Post-baccalaureate course, Queens University at Kingston Continuing Teacher Education, 2021
CONT 933 is a 9-week course for students in the BC Post-Graduate Certificate program in Mathematics Education. I was the instructor for this course, assessing student work and facilitating a lively and positive online environment with productive discussion.
Undergraduate course, UBC Linguistics, 2021
LING 313 is a one-term course in phonetics for upper-year undergraduate students. I was a graduate TA for this course, marking student assignments, monitoring discussion boards, running labs, and holding office hours.
Undergraduate course, UBC Linguistics, 2021
LING 200 is a one-term introduction to phonology and phonetics. I was a graduate TA for this course, marking student assignments, running tutorials, and holding office hours.
Post-baccalaureate course, Queens University at Kingston Continuing Teacher Education, 2021
CONT 933 is a 9-week course for students in the BC Post-Graduate Certificate program in Mathematics Education. I was the instructor for this course, assessing student work and facilitating a lively and positive online environment with productive discussion.

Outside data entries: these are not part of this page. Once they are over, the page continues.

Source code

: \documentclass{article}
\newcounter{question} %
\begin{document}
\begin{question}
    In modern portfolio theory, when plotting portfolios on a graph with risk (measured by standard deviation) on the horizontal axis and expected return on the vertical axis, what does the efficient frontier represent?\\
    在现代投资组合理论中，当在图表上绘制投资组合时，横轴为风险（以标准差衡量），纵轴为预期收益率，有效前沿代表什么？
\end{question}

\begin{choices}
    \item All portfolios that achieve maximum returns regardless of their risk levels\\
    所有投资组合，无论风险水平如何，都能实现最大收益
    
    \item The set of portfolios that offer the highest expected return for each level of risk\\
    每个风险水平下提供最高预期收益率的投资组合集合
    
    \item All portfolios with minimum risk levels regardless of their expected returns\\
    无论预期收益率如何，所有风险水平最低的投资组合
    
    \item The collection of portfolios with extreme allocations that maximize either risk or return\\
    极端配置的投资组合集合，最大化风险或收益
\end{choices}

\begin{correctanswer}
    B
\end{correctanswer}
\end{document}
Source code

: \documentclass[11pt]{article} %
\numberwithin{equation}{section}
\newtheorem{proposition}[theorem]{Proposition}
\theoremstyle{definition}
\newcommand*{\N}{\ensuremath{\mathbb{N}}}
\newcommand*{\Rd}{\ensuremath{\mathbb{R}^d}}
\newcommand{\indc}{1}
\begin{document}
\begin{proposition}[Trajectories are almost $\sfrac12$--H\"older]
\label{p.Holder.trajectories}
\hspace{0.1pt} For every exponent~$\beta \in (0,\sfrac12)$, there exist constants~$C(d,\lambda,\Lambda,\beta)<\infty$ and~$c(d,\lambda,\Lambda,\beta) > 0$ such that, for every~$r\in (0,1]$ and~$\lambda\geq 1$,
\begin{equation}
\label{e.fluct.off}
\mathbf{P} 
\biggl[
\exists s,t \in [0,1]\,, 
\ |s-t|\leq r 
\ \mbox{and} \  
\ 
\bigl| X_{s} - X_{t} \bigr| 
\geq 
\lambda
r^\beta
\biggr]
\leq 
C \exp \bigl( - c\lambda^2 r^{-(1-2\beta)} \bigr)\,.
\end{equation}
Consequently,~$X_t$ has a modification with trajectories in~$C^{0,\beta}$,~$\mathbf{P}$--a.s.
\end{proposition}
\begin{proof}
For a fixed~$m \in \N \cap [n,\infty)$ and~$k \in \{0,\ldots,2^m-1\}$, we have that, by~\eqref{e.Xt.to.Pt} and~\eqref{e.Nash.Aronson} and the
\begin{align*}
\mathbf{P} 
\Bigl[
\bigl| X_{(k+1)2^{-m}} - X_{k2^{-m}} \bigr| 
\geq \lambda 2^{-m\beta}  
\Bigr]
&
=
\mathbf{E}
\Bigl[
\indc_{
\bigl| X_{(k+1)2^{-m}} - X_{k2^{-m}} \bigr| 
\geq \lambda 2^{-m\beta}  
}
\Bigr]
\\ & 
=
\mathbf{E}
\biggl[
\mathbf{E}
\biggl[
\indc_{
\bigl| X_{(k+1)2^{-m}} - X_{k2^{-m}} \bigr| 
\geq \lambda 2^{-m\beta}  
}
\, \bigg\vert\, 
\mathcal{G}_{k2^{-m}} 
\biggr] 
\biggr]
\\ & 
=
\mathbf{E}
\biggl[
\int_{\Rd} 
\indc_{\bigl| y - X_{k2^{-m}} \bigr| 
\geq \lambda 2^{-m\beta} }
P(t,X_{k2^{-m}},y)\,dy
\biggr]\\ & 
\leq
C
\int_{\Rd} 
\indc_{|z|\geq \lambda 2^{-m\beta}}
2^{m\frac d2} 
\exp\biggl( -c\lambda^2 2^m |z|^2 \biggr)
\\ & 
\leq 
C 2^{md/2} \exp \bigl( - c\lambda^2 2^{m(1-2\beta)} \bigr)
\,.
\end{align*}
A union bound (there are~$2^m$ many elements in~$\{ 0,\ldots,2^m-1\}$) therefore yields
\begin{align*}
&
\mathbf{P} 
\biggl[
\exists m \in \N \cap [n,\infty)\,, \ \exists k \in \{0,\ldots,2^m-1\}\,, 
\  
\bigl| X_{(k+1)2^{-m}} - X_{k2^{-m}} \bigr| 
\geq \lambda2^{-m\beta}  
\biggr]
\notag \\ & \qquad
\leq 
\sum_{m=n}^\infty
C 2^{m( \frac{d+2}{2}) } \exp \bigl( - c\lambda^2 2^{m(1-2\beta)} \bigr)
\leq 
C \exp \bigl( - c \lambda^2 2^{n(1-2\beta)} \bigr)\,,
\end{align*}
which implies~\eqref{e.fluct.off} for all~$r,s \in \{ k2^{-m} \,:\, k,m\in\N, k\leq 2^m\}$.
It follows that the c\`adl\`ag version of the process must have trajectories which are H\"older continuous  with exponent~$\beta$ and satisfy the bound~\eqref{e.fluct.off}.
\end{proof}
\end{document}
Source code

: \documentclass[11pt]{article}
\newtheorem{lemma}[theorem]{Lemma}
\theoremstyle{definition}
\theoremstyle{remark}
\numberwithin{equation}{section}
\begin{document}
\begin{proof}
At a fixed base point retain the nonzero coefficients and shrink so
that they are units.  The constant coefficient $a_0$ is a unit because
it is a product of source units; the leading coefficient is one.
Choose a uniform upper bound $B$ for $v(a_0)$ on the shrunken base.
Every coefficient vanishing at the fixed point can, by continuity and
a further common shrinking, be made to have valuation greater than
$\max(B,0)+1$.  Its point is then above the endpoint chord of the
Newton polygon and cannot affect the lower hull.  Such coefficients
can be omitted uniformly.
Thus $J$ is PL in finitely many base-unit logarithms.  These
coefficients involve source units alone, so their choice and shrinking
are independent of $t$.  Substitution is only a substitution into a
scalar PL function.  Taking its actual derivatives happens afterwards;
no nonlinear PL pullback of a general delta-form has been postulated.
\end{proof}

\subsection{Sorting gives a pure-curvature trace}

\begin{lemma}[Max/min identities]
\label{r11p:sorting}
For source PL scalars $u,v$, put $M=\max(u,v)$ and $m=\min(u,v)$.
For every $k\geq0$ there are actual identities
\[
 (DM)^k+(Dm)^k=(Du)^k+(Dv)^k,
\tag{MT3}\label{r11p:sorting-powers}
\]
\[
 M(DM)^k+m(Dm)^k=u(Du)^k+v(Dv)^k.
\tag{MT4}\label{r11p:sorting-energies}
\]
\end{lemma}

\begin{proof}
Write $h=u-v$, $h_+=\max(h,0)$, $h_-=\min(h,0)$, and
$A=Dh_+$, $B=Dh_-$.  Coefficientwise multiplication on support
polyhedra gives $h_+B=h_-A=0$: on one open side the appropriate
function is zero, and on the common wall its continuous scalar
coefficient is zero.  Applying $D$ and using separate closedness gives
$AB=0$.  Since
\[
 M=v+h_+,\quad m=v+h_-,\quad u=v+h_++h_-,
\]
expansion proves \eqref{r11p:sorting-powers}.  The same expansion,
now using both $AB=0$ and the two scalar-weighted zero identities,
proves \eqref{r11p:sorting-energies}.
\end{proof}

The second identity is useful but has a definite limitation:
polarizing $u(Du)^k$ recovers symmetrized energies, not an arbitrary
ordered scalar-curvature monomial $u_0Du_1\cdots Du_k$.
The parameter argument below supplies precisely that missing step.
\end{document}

Undergraduate course, UBC Linguistics, 2022
LING 222 is a one-term introduction to language acquisition that covers audition and speech perception, phonological organization, word learning, syntax, and pragmatics. I was a graduate TA for this course, marking student assignments and facilitating class discussions.
Undergraduate course, UBC Linguistics, 2023
LING 222 is a one-term introduction to language acquisition that covers audition and speech perception, phonological organization, word learning, syntax, and pragmatics. I was a graduate TA for this course, marking student assignments and facilitating student presentations.